What the Best Brands Teach Us About Leading People
Leadership insights from brands are rarely framed as leadership insights. They show up as positioning decisions, tone choices, or crisis responses, and only in retrospect does it become clear that the brand was expressing something about how the organisation behind it actually operates. The brands that hold up over time tend to reflect the same qualities we associate with good leadership: clarity of purpose, consistency under pressure, and the discipline to stay in their lane even when the market is pulling them in another direction.
That parallel is not accidental. Brand behaviour and leadership behaviour share the same root cause: organisational culture. What a company projects outward is usually a reasonable approximation of what it practises inward.
Key Takeaways
- The brands that hold their value over time share structural traits with effective leadership: clarity, consistency, and the willingness to make trade-offs.
- Brand positioning is not a communications exercise. It is a strategic commitment that has to be backed by operational reality or it collapses under scrutiny.
- Consistency is not rigidity. The strongest brands adapt their expression without abandoning their core, which is exactly what good leaders do under pressure.
- Brand equity erodes fastest when organisations optimise for short-term signals at the expense of long-term positioning, a pattern that mirrors poor leadership decision-making.

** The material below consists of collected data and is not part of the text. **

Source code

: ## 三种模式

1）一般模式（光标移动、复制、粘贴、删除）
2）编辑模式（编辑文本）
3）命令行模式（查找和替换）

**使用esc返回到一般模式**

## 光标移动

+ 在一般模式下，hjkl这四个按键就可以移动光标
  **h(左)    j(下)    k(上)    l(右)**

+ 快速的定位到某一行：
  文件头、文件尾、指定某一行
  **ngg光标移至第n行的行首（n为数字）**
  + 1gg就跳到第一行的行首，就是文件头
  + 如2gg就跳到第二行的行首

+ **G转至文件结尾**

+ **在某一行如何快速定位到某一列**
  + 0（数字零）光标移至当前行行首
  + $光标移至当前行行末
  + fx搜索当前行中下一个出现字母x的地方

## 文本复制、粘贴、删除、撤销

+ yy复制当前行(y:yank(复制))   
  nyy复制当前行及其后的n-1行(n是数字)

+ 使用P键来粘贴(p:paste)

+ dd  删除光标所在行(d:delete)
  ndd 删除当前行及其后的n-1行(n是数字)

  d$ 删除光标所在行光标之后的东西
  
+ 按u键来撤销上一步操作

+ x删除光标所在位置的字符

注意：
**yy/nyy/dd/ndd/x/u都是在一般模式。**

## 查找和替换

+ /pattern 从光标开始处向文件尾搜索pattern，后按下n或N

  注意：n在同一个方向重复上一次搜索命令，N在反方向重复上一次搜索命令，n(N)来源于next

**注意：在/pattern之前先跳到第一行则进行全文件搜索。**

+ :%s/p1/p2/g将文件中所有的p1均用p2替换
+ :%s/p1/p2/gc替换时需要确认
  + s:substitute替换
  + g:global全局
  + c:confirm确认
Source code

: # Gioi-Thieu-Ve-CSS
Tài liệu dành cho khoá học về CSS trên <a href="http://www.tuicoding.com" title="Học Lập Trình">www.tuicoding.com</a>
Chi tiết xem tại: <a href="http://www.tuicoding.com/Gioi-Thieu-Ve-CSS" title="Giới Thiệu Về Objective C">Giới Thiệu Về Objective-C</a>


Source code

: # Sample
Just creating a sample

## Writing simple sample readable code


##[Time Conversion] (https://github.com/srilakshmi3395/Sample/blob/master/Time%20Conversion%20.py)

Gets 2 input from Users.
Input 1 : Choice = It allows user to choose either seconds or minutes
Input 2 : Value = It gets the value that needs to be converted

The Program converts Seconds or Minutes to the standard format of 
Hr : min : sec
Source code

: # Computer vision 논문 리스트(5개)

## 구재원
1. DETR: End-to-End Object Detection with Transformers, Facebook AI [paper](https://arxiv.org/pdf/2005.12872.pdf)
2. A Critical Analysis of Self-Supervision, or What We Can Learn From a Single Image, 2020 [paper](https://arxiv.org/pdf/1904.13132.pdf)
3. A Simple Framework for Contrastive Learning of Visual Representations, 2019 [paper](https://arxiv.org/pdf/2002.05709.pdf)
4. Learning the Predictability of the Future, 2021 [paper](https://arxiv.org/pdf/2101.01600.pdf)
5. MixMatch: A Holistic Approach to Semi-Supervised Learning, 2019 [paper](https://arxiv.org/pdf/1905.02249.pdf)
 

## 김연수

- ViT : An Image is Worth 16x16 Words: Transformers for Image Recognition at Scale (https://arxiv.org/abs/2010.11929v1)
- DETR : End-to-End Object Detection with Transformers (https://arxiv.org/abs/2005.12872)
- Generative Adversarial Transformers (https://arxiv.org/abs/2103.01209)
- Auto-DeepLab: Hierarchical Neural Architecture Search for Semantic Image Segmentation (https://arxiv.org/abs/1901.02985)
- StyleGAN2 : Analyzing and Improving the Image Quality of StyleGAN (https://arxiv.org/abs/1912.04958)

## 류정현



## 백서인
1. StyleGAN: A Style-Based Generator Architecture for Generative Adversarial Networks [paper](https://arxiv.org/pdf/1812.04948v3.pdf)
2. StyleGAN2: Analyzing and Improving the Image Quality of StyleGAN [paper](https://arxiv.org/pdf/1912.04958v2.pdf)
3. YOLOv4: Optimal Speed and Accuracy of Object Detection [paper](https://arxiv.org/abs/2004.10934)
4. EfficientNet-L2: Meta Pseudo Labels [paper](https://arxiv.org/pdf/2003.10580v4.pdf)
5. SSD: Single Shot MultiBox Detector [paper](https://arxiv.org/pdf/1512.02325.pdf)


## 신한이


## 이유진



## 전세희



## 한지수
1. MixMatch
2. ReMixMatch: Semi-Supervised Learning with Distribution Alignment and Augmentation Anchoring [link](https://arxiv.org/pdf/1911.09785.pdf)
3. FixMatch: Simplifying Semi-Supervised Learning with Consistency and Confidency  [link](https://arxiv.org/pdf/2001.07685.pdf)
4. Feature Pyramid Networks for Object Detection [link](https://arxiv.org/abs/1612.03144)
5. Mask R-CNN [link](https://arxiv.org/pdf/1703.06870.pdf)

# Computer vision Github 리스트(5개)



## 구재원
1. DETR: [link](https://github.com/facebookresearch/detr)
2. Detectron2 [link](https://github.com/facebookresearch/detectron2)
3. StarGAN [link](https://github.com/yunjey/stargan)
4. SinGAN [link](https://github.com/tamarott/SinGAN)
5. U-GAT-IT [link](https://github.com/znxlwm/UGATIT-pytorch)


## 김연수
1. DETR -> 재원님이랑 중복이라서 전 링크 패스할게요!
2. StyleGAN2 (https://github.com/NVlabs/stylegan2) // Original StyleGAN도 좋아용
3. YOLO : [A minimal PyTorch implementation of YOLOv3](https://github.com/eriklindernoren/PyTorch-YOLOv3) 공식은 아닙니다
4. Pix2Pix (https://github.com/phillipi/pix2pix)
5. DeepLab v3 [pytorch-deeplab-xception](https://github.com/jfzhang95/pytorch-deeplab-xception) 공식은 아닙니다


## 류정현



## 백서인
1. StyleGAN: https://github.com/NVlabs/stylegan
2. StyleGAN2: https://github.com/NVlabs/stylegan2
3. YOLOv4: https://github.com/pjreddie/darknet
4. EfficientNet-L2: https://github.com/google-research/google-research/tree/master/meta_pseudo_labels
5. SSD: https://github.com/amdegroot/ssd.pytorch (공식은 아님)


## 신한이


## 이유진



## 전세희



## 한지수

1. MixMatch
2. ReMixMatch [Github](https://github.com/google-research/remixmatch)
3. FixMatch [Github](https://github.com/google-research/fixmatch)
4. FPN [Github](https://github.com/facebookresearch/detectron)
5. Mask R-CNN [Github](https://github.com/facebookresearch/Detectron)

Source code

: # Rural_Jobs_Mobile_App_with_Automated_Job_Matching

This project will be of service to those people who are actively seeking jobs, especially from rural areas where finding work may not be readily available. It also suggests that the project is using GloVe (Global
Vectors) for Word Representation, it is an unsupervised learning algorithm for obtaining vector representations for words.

- The most useful thing a brand can teach a leadership team is how to make a clear choice and defend it, rather than trying to be everything to everyone.
In This Article
- Why Brands and Leaders Face the Same Fundamental Problem
- Clarity Is a Competitive Advantage, Not a Communications Tactic
- Consistency Under Pressure Is Where Brand Character Is Revealed
- What Brand Equity Actually Measures
- The Trap of Optimising for the Wrong Signal
- Agility Without Positioning Is Just Noise
- Visual Coherence as an Organisational Discipline
- What Employee Advocacy Reveals About Brand Health
- The Leadership Lesson Brands Keep Teaching
Why Brands and Leaders Face the Same Fundamental Problem
Both brands and leaders are in the business of earning trust from people who have other options. The mechanics are different but the challenge is identical: you have to be clear about what you stand for, deliver on that consistently, and not panic when external pressure tempts you to be something else.
I spent years running agency teams across markets, and the leadership challenges that proved most difficult were never about strategy in the abstract. They were about maintaining a clear position when the environment was pushing back. Do you hold the line on pricing when a client threatens to leave? Do you turn down work that does not fit your capability, even when the revenue is attractive? Do you promote the person who delivers results but corrodes the culture, or the one who builds the team and takes longer to hit the numbers? These are positioning decisions as much as they are management decisions.
Brands face structurally identical questions. Do you extend into a category that dilutes your core? Do you respond to a competitor’s price cut by matching it, or by doubling down on the premium rationale? Do you chase the short-term volume or protect the long-term equity? The brands that get this right are the ones that have internalised a clear point of view and use it as a decision filter. That is not a communications strategy. That is leadership.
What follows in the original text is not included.